> [Required work]: Make an exact copy of the records, and keep the pictures out of it.

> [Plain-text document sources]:
-------

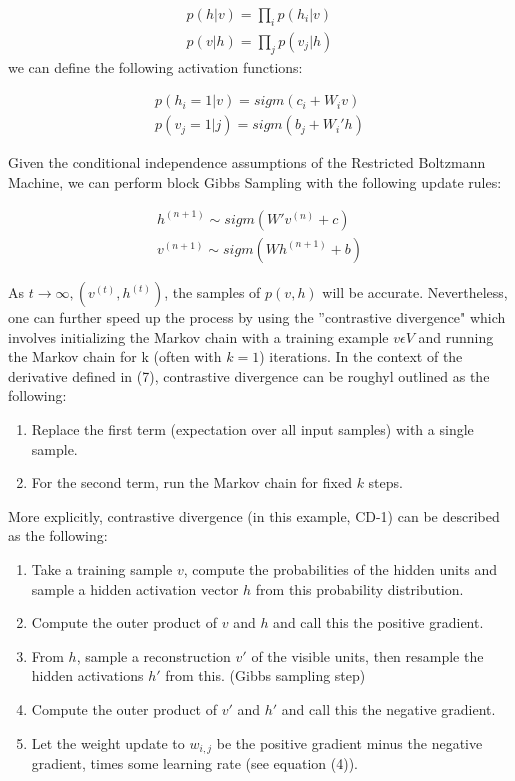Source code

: \documentclass[journal]{IEEEtran}
\begin{document}
\begin{equation}
\begin{aligned}
p(h|v) = \prod\limits_{i} p(h_{i}|v)\\
p(v|h) = \prod\limits_{j} p(v_{j}|h)
\end{aligned}
\end{equation} we can define the following activation functions:

\begin{equation}
\begin{aligned}
p(h_{i} = 1|v) = sigm(c_{i} + W_{i}v)\\
p(v_{j} = 1|j) = sigm(b_{j} + W_{i}'h)
\end{aligned}
\end{equation}

Given the conditional independence assumptions of the Restricted Boltzmann Machine, we can perform block Gibbs Sampling with the following update rules:

\begin{equation}
\begin{aligned}
h^{(n+1)} \sim sigm(W'v^{(n)} + c)\\
v^{(n+1)} \sim sigm(Wh^{(n+1)} + b)
\end{aligned}
\end{equation}

As $t \rightarrow \infty,  (v^{(t)},h^{(t)})$, the samples of $p(v,h)$ will be accurate.  Nevertheless, one can further speed up the process by using the ''contrastive divergence" which involves initializing the Markov chain with a training example $v \epsilon V$ and running the Markov chain for k (often with $k = 1$) iterations.  In the context of the derivative defined in (7), contrastive divergence can be roughyl outlined as the following:

\begin{enumerate}
 \item Replace the first term (expectation over all input samples) with a single sample.
 \item For the second term, run the Markov chain for fixed $k$ steps.
\end{enumerate}

More explicitly, contrastive divergence (in this example, CD-1) can be described as the following:

\begin{enumerate}
\item Take a training sample $v$, compute the probabilities of the hidden units and sample a hidden activation vector $h$ from this probability distribution.
\item Compute the outer product of $v$ and $h$ and call this the positive gradient.
\item From $h$, sample a reconstruction $v'$ of the visible units, then resample the hidden activations $h'$ from this. (Gibbs sampling step)
\item Compute the outer product of $v'$ and $h'$ and call this the negative gradient.
\item Let the weight update to $w_{i,j}$ be the positive gradient minus the negative gradient, times some learning rate (see equation (4)). 
\end{enumerate}
\end{document}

-------

> [Answer for the task]:
Source code

: \documentclass[journal]{IEEEtran}
\begin{document}
\begin{equation}
\begin{aligned}
p(h|v) = \prod\limits_{i} p(h_{i}|v)\\
p(v|h) = \prod\limits_{j} p(v_{j}|h)
\end{aligned}
\end{equation} we can define the following activation functions:

\begin{equation}
\begin{aligned}
p(h_{i} = 1|v) = sigm(c_{i} + W_{i}v)\\
p(v_{j} = 1|j) = sigm(b_{j} + W_{i}'h)
\end{aligned}
\end{equation}

Given the conditional independence assumptions of the Restricted Boltzmann Machine, we can perform block Gibbs Sampling with the following update rules:

\begin{equation}
\begin{aligned}
h^{(n+1)} \sim sigm(W'v^{(n)} + c)\\
v^{(n+1)} \sim sigm(Wh^{(n+1)} + b)
\end{aligned}
\end{equation}

As $t \rightarrow \infty,  (v^{(t)},h^{(t)})$, the samples of $p(v,h)$ will be accurate.  Nevertheless, one can further speed up the process by using the ''contrastive divergence" which involves initializing the Markov chain with a training example $v \epsilon V$ and running the Markov chain for k (often with $k = 1$) iterations.  In the context of the derivative defined in (7), contrastive divergence can be roughyl outlined as the following:

\begin{enumerate}
 \item Replace the first term (expectation over all input samples) with a single sample.
 \item For the second term, run the Markov chain for fixed $k$ steps.
\end{enumerate}

More explicitly, contrastive divergence (in this example, CD-1) can be described as the following:

\begin{enumerate}
\item Take a training sample $v$, compute the probabilities of the hidden units and sample a hidden activation vector $h$ from this probability distribution.
\item Compute the outer product of $v$ and $h$ and call this the positive gradient.
\item From $h$, sample a reconstruction $v'$ of the visible units, then resample the hidden activations $h'$ from this. (Gibbs sampling step)
\item Compute the outer product of $v'$ and $h'$ and call this the negative gradient.
\item Let the weight update to $w_{i,j}$ be the positive gradient minus the negative gradient, times some learning rate (see equation (4)). 
\end{enumerate}
\end{document}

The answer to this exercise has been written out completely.